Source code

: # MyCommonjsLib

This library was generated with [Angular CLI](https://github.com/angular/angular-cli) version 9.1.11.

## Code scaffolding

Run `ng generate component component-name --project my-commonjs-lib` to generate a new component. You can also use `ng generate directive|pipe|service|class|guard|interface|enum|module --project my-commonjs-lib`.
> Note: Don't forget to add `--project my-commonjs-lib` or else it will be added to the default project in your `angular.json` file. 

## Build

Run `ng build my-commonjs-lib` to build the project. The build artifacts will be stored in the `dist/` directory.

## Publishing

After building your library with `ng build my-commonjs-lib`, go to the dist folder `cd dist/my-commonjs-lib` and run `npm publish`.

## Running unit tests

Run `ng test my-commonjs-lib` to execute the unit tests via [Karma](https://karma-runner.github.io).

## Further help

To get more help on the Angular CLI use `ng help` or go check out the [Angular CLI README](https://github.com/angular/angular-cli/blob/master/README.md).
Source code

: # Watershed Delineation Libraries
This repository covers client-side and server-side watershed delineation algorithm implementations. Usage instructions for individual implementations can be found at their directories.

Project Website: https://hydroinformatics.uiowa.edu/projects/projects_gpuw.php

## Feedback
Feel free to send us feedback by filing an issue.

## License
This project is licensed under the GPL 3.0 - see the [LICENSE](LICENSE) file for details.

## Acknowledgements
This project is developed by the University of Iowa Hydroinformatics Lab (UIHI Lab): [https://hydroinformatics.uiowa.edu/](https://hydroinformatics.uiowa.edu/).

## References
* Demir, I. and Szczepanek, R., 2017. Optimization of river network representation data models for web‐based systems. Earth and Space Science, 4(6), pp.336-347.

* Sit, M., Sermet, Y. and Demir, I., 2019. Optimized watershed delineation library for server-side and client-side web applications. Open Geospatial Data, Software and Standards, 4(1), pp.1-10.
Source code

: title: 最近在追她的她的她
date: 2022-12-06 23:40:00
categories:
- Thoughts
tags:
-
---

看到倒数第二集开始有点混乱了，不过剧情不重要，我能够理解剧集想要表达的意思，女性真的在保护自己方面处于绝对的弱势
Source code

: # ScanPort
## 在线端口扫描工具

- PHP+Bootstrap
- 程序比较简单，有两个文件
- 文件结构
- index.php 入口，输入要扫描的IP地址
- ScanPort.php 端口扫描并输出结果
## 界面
____________
* [Task requirements] Each line in the data that holds the string "hydroinformatics" must be returned.

* [Answer section]
Project Website: https://hydroinformatics.uiowa.edu/projects/projects_gpuw.php
This project is developed by the University of Iowa Hydroinformatics Lab (UIHI Lab): [https://hydroinformatics.uiowa.edu/](https://hydroinformatics.uiowa.edu/).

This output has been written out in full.